The nationwide nonprofit, The Veteran’s Spouse Project (VSP), is putting on a play to share these with the public.


What You Need To Know

  • “In Between,” a show written by military spouses, is coming to life in the West Point community

  • This is the second time the play will be shared in a stage reading form. It was first performed in Tennessee last November.

  • All three women said writing and seeing the play come together has been a therapeutic experience in making them feel less alone

“In Between,” a show written by military spouses, is coming to life in the West Point community.

“I often say that this is like sacred ground. This space, these spaces that we're creating, spouses are coming in, they're talking about things they haven't necessarily ever talked about before,” said Amy Uptgraft, co-founder and artistic director of VSP.

This is the second play Uptgraft has written about what it’s like being a military spouse.

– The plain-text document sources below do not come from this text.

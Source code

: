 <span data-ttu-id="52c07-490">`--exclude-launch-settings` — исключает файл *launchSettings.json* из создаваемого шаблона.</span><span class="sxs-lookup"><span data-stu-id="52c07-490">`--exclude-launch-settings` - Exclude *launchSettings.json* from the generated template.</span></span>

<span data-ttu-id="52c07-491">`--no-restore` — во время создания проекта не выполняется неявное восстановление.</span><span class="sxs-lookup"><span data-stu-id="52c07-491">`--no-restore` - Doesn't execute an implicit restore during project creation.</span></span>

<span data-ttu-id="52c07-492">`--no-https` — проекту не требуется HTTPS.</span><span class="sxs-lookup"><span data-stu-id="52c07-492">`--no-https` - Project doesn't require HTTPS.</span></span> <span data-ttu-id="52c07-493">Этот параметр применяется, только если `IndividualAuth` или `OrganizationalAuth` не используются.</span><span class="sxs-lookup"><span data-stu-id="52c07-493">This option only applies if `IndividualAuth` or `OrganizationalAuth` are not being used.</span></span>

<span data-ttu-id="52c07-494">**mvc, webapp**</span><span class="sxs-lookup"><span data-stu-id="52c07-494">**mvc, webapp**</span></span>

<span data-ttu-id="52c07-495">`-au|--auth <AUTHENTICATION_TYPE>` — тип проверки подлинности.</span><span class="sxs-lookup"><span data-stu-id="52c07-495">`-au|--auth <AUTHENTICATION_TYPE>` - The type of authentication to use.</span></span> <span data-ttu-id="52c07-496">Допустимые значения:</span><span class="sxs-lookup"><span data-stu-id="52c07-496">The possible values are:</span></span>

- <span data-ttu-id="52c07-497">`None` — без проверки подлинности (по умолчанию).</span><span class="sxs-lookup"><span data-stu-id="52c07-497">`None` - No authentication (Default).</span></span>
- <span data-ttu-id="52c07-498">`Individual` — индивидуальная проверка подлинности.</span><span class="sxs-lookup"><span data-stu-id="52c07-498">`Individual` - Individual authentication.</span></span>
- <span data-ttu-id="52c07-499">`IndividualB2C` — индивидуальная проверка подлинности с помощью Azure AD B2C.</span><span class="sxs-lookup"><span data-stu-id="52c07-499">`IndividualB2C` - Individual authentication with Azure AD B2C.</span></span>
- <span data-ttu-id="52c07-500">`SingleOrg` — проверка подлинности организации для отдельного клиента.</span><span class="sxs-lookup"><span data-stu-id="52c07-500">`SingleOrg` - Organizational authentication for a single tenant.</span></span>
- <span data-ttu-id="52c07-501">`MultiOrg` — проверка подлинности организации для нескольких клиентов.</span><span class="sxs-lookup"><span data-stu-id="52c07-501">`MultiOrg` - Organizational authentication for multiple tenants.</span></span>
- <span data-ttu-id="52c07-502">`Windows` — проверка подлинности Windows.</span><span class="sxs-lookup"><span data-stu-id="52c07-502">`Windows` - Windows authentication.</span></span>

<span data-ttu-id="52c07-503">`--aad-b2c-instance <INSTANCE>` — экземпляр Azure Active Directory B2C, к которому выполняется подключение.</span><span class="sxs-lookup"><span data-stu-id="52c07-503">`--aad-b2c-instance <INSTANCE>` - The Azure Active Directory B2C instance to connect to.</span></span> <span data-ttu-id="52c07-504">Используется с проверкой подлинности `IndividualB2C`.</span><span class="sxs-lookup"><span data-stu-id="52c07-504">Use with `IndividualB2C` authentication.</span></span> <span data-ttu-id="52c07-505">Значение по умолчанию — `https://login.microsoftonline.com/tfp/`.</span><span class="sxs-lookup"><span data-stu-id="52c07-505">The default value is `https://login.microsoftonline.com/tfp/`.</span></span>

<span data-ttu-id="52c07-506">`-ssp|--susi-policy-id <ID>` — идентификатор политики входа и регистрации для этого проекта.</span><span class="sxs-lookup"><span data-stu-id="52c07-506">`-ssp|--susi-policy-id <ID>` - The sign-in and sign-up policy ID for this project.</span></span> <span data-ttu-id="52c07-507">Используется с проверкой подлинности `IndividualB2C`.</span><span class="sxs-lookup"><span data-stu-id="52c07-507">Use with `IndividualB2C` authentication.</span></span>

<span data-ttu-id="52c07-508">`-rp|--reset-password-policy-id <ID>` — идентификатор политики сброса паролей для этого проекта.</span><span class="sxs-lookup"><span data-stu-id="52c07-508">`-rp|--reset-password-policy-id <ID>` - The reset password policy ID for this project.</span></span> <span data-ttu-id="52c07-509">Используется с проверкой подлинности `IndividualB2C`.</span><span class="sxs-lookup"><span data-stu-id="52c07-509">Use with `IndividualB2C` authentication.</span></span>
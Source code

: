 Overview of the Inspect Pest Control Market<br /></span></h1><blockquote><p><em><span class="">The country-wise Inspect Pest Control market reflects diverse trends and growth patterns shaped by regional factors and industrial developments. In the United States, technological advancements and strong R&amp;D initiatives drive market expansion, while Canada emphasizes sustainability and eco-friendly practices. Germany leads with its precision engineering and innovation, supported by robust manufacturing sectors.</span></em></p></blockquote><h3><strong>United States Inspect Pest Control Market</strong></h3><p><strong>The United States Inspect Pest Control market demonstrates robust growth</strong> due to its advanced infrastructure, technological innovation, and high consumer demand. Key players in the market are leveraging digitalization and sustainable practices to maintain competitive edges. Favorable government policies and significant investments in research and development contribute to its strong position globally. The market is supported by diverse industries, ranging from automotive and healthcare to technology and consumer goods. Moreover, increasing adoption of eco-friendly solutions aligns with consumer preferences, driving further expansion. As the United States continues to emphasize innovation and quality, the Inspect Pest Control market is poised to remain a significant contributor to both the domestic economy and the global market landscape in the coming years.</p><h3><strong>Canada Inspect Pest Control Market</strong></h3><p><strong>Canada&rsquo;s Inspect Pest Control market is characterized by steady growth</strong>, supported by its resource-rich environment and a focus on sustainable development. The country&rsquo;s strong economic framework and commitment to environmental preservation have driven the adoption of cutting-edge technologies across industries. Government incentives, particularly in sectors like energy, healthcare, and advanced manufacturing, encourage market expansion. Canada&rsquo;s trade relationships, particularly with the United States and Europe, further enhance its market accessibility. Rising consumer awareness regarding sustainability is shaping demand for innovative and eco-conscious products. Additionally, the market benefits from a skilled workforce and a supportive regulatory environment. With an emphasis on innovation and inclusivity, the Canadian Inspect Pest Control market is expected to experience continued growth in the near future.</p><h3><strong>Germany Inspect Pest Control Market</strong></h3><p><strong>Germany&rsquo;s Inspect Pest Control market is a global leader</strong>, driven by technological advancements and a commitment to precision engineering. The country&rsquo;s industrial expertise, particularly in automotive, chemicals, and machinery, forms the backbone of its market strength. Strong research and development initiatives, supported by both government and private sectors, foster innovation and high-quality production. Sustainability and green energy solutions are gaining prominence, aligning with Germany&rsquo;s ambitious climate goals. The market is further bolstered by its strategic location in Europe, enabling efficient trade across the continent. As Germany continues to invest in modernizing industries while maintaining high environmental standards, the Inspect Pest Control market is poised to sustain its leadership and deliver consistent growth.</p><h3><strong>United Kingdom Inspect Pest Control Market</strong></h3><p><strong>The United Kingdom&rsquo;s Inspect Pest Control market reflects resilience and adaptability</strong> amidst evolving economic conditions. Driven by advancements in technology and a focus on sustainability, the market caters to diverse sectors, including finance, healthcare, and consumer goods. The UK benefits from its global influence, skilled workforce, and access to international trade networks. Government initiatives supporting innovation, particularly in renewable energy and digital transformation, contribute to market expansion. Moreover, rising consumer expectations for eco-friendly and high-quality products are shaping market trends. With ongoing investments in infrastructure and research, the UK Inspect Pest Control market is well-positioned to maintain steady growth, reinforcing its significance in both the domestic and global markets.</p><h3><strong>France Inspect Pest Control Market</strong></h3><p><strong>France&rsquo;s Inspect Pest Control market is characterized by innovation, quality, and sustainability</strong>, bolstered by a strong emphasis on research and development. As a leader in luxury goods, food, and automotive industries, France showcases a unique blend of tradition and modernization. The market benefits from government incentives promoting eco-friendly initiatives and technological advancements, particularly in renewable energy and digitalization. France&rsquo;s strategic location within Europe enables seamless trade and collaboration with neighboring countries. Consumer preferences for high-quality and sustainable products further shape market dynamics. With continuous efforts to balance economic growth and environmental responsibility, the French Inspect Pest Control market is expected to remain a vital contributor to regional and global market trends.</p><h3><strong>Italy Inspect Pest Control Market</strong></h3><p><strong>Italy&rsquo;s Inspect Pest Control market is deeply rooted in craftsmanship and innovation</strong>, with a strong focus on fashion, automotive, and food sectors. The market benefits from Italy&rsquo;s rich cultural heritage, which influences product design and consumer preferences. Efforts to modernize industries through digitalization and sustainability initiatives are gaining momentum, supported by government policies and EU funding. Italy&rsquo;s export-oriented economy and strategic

While stationed with her husband, who is now retired from the Army, in Alaska, she and other military spouses formed the nonprofit VSP in 2018. The goal is to bring together spouses of those in the United States armed forces to write and share their stories with other military spouses and civilian communities.

“I just was given an identity that I didn't know I was really missing,” said Audra Edwards, business and marketing manager of VSP.

Edwards’ story of moving from place to place with her Air Force husband is one of several being portrayed by actors in a reading of the play.

“It really tells about the experiences of the "In Between." So in that, we mean in between deployments, in between those big periods of military life that people typically have in their heads, but there's a lot of life that is lived in the in between,” Edwards said.

This is the second time the play will be shared in a stage reading form. It was first performed in Tennessee last November.

“It's just what theater does so beautifully. But to see the stories up on stage, sitting with the people who had written those stories, they literally put their hearts into everything that we put up on that stage. It was very indescribable,” said Lea Johnson, executive director and development director of VSP.

Johnson’s husband is wrapping up his military career at West Point. She has been with VSP from the start.

“Producing something like this in a town especially, you know, a small town, like Highland Falls that's so connected with West Point, it's been just a really exciting way to engage with the civilian community around the military base,” Johnson said.

All three women said writing and seeing the play come together has been a therapeutic experience in making them feel less alone.

“To hear these actors tell these stories and then to see an audience let out a collective sigh or kind of sit back in their chairs like, ‘whoa, I didn't know.’ It’s just so powerful,” Uptgraft said.

A reading of “In Between” will be presented to all members of the public who wish to attend at James I. O’Neil High School on Thursday, April 25 at 6 p.m.

The women hope to move this play forward beyond readings to more locations around the country.